Sokaklarındaki parkta oyun oynuyordu. Yorulunca dinlenmek için seçtiği bankta sakallarının bir kısmı beyazlamış, biraz zayıf ve güleç bir adam oturuyordu. Sempatik amca küçük kızla konuşmaya başladı. Konuşmasında öylesine rahatlık, tatlılık ve güven vardı ki; küçük kız bu orta yaşlı, güleç adamı hemen sevdi. Kanı ısındığı amcasına elindeki şekerlemelerden vermek istedi.
-Al amca sen de ye, çok tatlı bunlar.
-Teşekkür ederim yavrum, ben oruç tutuyorum.
-Oruç tutmak ne demek amca?
Bu soru üzerine adamın oruç hakkında verdiği bilgiler küçük kızı çok etkilemişti. Şimdiye kadar hiç duymadığı şekilde orucun güzelliklerini dinlemiş ve bu konuşmadan fazlasıyla memnun kalmıştı. “Meğer oruç tutmak ne kadar güzel ve değerliymiş” dedi, kendi kendine küçük kız. “Ve her şeyi sadece Allah’ın sevgisi ve rızası için yapmak” diye de ekledi. Allah’ı sevindirecek böylesine değerli bir işi kendiside yapmak için karşı konulamaz bir istek duydu. Bu duygunun arkasından gelen sözcük:
-Amca ben de oruç tutmak istiyorum, oldu.

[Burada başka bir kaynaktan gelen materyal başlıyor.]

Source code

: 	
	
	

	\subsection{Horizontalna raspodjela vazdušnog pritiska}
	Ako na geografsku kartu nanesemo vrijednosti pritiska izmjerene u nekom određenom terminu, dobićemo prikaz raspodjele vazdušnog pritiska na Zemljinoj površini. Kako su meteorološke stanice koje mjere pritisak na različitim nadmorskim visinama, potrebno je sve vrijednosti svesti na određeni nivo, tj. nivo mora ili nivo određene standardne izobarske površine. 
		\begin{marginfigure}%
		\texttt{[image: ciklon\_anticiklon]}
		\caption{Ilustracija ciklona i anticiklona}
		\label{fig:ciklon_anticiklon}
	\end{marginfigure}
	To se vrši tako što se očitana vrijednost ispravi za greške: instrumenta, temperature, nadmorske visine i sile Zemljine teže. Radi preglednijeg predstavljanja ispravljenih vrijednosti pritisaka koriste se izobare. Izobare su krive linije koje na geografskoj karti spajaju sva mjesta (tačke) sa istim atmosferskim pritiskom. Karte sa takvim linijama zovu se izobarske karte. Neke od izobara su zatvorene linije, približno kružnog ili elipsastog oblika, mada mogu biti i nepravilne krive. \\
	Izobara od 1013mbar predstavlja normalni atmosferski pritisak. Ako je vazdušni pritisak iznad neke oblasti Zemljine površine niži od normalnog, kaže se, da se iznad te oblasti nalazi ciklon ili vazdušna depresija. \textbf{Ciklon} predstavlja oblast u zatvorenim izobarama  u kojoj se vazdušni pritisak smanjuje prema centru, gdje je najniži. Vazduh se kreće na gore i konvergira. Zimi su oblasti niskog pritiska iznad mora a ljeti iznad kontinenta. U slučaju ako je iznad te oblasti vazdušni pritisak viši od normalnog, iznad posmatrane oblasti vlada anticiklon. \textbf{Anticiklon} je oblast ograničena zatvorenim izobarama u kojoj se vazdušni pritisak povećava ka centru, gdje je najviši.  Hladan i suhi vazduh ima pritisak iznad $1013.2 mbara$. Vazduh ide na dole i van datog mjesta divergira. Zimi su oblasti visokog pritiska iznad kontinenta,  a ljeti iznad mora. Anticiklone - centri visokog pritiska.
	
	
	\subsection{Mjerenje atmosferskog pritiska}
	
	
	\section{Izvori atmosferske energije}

-Oruç zaten senin gibi olmaktır yavrum.
-Nasıl yani?
-Yani, küçük ve az şeylerden mutlu olabilmektir. Bir iyilik gördüğünde hemen sevinebilmektir, bir kötülük gördüğünde ağlayabilmektir. Kayıtsız şartsız şekerlemelerini paylaşabilmektir. Önyargısız ve hassas olabilmektir. Kirlenmemiş bir kalp taşımaktır. Bir çocuk duyarlılığı yaşayabilmektir. Karşısındaki kişiye sadece insan olarak bakabilmektir. İşte açlık ve susuzluğun bizi taşımaya çalıştığı noktalar bunlardır.
-O halde ben hiç oruç tutamayacak mıyım?
-Tabii ki tutacaksın güzel kızım. Büyüyünce, şimdiki gibi olabilmek için tutacaksın.